Common Questions About Commercial Kitchen Supplies
What are kitchen supplies?
Commercial kitchen supplies, often called smallwares, encompass everything needed to keep a commercial kitchen running outside of large equipment. Some of the most common commercial kitchen supplies are kitchen knives, cookware, and bakeware.
What kitchen supplies do I need?
The kitchen supplies you need to equip your commercial kitchen will be dictated by what methods you use to prepare your menu items. Almost every operation needs a selection of commercial kitchen supply knives, and the type you need depends on what you're preparing. Chef knives are popular because they can cut, slice, chop, and mince different ingredients. Most chef knives have 5- to 12-inch blades, with the most common length being 6 to 10 inches. Often thought of as a small chef's knife, paring knives provide more control for coring, peeling, and slicing fruits and vegetables than chef's knives.
Commercial kitchen supply textiles, such as pot holders, oven mitts, and gloves, keep your employees safe. Pot holders and oven mitts protect employees from high temperatures and come in many shapes and sizes to fit your application and cookware. Gloves also come in different forms, with foodservice gloves being the most common. These tools are disposable and can be used during the prep process to eliminate the risk of cross-contamination.
Kitchen thermometers help you meet food-safety protocols. To ensure everything you prepare reaches temperatures that are safe for consumption, probe thermometers and meat thermometers measure the temperature of cooked food. Fryer and candy thermometers provide an accurate measurement of oil and mixtures while they are cooking. Grill and oven thermometers and freezer and refrigerator thermometers are a bit different the other types since they are designed for measuring the inside of your kitchen equipment. If you want to keep up with data for HAACP tracking, temperature data loggers measure the temperature of holding areas. Many data loggers are equipped to work with Wi-Fi, wirelessly sending recorded data to the computer.

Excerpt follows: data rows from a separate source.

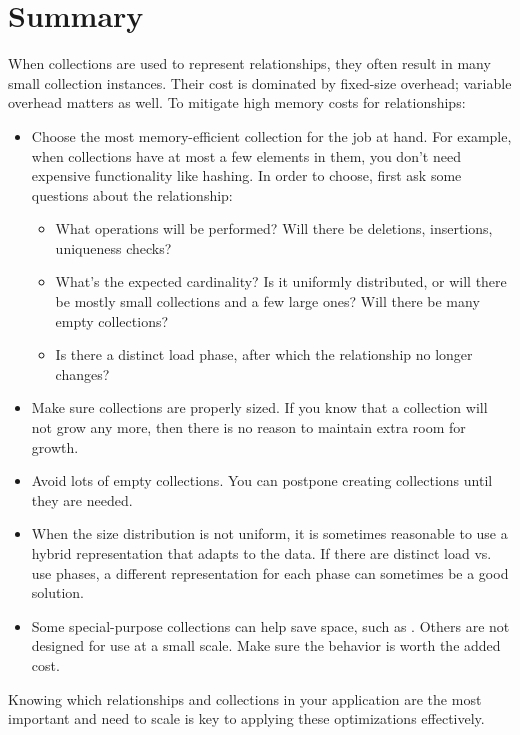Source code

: \FloatBarrier

\section{Summary}

When collections are used to represent relationships, they often result in many
small collection instances. Their cost is dominated by fixed-size
overhead; variable overhead matters as well. To mitigate high memory costs
for relationships:
\begin{itemize}
  \item Choose the most memory-efficient collection for the job at hand. For
  example, when collections have at most a few elements in them, you
  don't need expensive functionality like hashing. In
  order to choose, first ask some questions about the relationship:
  \begin{itemize}
    \item What operations will be performed? Will there be deletions,
    insertions, uniqueness checks?
    \item What's the expected cardinality? Is it uniformly
    distributed, or will there be mostly small
    collections and a few large ones? Will there be many empty collections?
    \item Is there a distinct load phase, after which the relationship no
    longer changes?
  \end{itemize}
  \item Make sure collections are properly sized. If you know that a collection
  will not grow any more, then there is no reason to maintain extra room for
  growth.
  \item Avoid lots of empty collections. You can postpone creating collections
  until they are needed.
 \item When the size distribution is not uniform, it is sometimes reasonable to
 use a hybrid representation that adapts to the data. If there are
 distinct load vs. use phases, a different representation
 for each phase can sometimes be a good solution.
 \item Some special-purpose collections can help save space, such as
 . Others are not
 designed for use at a small scale. Make sure the
 behavior is worth the added cost.
\end{itemize}
Knowing which relationships and collections in your application are the most
important and need to scale is key to applying these optimizations effectively.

What do I need to consider when looking at cookware for my kitchen equipment?
Most commercial operations will need a cookware collection featuring items such as frying pans, saute´ pans, saucepans, and stock pots – depending on what you're cooking. These pots and pans are often made of aluminum, stainless steel, or cast iron.
Most popular among cookware materials, aluminum is affordable and lightweight. Because this material is porous, it heats up and cools down quickly, but the porous surface is also more prone to warping and flavor transfer between dishes than other metals. Aluminum is also susceptible to warping and can corrode if it is used with acidic foods.
Resistant to warping and denting, stainless steel cookware is more durable than aluminum. The easy-to-clean material releases fat for deglazing and does not transfer flavors or react with acidic foods. Stainless steel heats more slowly than aluminum, and uneven heat distribution can lead to hotspots.
Because cast iron is very dense, it heats up slowly but retains heat for long periods of time. This heavy material is resistant to scratching, denting, and warping, but it does require seasoning to maintain its non-stick surface. Most cast iron cookware comes pre-seasoned, and the seasoning rarely needs to be reapplied if it is washed properly.
Where can I buy kitchen supplies?
While many stores sell kitchen supplies, it is important that foodservice operations be stocked with commercial kitchen supplies designed specifically for professional use. Using residential supplies can lead to early breakage or poor sanitation. Commercial kitchen supplies are designed and constructed for durability and easy cleaning, meaning a restaurant supply company is usually the best place to purchase your restaurant's kitchen supplies.